___ Input material ___
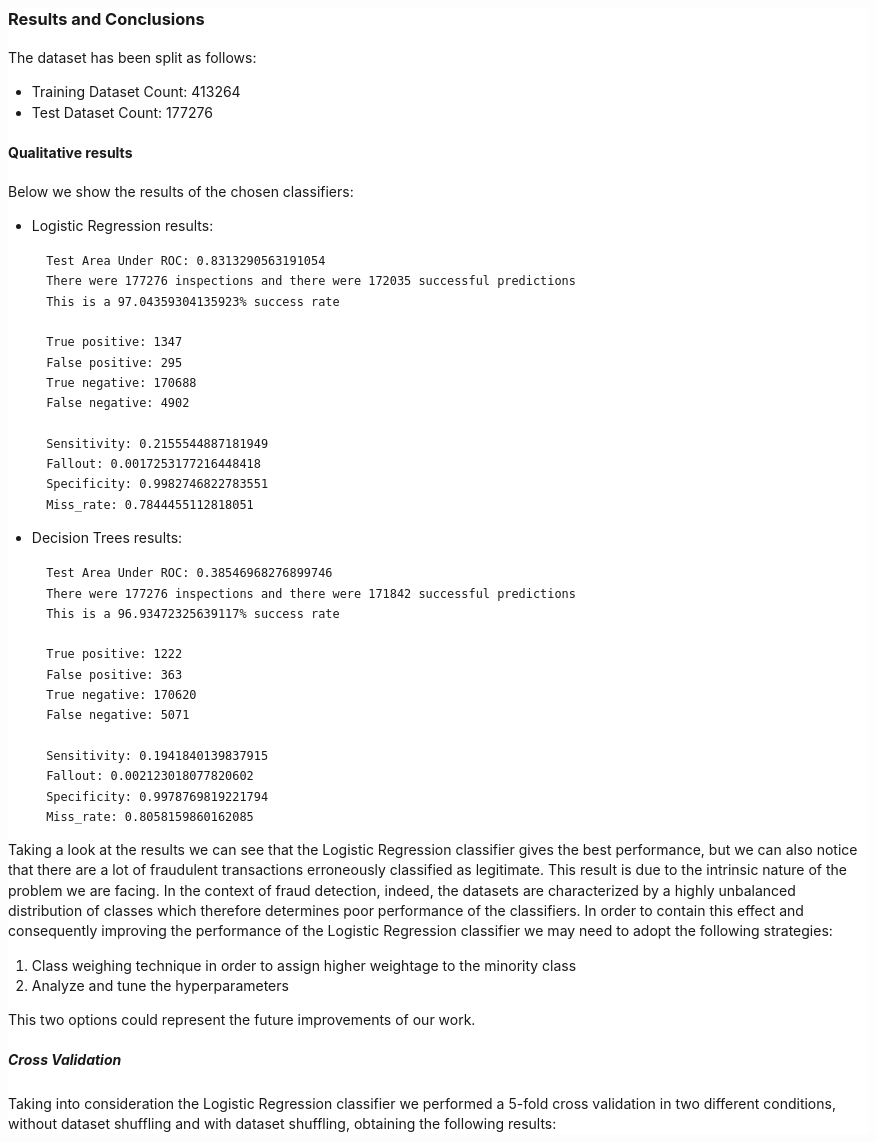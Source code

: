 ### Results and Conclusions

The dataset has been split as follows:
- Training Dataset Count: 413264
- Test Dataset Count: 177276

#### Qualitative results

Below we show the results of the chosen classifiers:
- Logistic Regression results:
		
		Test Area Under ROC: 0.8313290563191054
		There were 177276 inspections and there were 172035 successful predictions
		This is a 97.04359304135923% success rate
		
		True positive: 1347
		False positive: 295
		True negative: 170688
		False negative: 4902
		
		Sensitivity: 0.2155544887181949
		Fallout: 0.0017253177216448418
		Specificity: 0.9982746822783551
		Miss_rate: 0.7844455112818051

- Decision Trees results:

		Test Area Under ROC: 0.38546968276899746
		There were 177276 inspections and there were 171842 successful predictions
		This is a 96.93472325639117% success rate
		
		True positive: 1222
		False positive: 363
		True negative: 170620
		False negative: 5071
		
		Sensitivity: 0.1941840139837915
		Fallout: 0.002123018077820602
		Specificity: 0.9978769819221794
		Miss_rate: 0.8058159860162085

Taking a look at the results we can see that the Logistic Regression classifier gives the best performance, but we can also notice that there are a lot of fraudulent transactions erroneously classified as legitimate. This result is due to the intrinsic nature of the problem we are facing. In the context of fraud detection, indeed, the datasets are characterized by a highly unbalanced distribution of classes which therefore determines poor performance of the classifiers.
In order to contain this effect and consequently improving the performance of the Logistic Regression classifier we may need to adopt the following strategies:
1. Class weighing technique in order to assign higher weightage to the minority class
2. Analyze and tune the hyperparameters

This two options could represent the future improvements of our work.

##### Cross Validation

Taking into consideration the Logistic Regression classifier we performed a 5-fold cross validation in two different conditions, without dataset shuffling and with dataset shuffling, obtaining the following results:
___
● **What this task involves**: Return each line from the data where the string "True" can be found.

● **Response**:
		True positive: 1347
		True negative: 170688
		True positive: 1222
		True negative: 170620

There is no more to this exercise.